EXERCISE DETAILS - Spot each line in the data below containing "stock" and copy it.

******

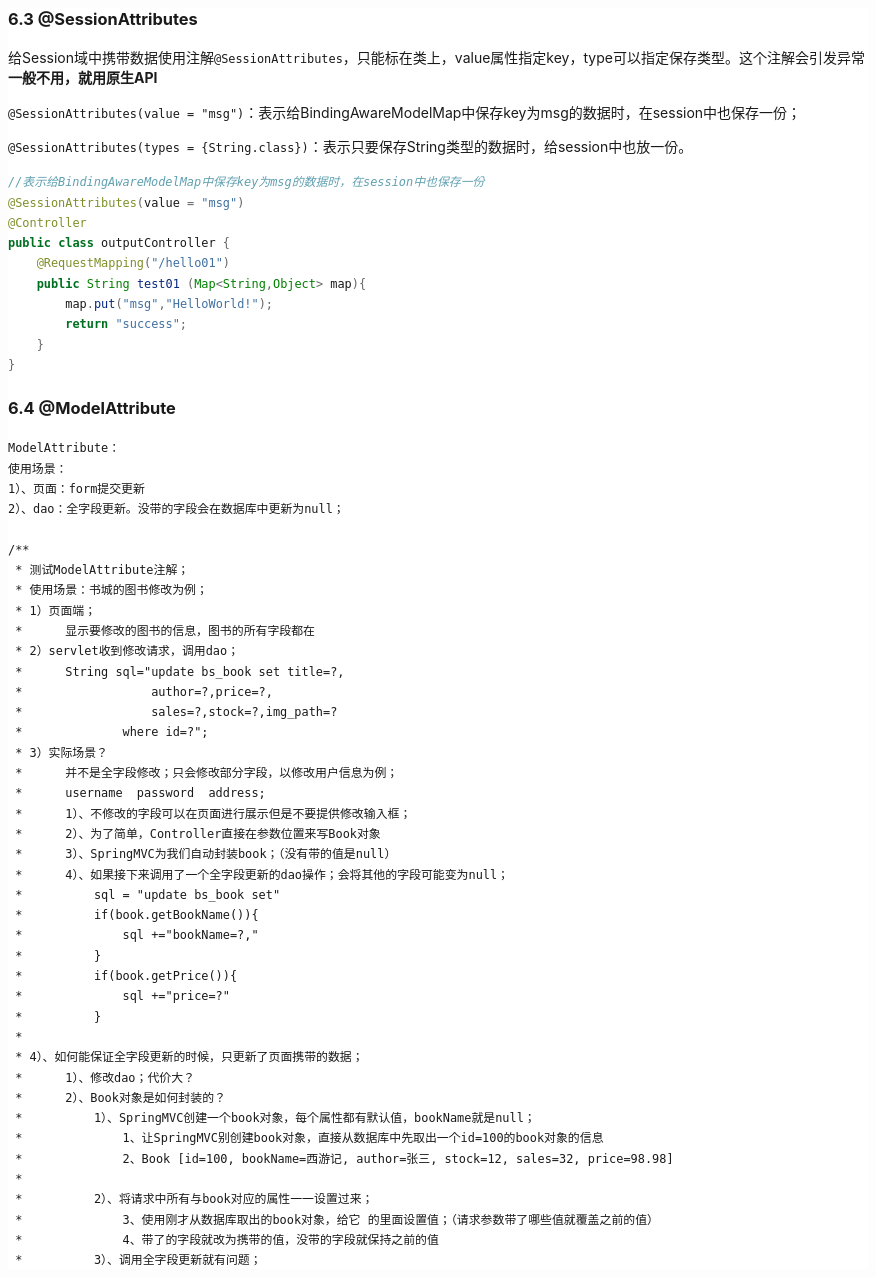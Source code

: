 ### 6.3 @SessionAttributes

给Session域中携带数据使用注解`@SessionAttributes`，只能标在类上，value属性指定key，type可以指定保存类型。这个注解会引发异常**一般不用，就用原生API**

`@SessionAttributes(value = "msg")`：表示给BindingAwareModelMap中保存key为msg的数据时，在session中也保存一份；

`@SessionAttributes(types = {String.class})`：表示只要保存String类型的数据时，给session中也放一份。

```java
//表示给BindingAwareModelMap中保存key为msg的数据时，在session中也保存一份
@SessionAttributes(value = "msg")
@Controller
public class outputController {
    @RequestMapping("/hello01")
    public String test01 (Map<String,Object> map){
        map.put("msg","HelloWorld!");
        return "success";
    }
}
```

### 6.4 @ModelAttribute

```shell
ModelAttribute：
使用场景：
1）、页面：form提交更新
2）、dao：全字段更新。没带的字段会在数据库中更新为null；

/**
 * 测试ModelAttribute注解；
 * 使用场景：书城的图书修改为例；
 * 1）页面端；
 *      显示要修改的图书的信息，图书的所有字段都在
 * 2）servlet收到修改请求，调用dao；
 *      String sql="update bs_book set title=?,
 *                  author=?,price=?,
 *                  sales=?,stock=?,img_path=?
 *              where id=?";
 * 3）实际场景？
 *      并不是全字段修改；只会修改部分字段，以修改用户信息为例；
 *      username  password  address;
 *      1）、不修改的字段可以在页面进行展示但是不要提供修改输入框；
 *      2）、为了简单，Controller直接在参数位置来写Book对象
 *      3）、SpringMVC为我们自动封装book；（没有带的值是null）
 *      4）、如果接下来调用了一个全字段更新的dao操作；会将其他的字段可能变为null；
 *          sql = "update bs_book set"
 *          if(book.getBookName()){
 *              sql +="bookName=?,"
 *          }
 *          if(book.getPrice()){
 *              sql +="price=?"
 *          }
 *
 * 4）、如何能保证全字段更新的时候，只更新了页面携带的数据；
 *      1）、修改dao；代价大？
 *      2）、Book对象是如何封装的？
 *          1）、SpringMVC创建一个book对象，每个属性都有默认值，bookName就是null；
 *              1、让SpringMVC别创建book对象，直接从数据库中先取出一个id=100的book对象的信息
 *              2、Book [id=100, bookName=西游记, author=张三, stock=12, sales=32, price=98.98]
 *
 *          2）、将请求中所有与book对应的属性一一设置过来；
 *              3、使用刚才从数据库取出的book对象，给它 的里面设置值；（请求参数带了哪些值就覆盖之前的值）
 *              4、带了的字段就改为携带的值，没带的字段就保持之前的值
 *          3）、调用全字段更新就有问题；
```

******

YOUR SOLUTION -
 *                  sales=?,stock=?,img_path=?
 *              2、Book [id=100, bookName=西游记, author=张三, stock=12, sales=32, price=98.98]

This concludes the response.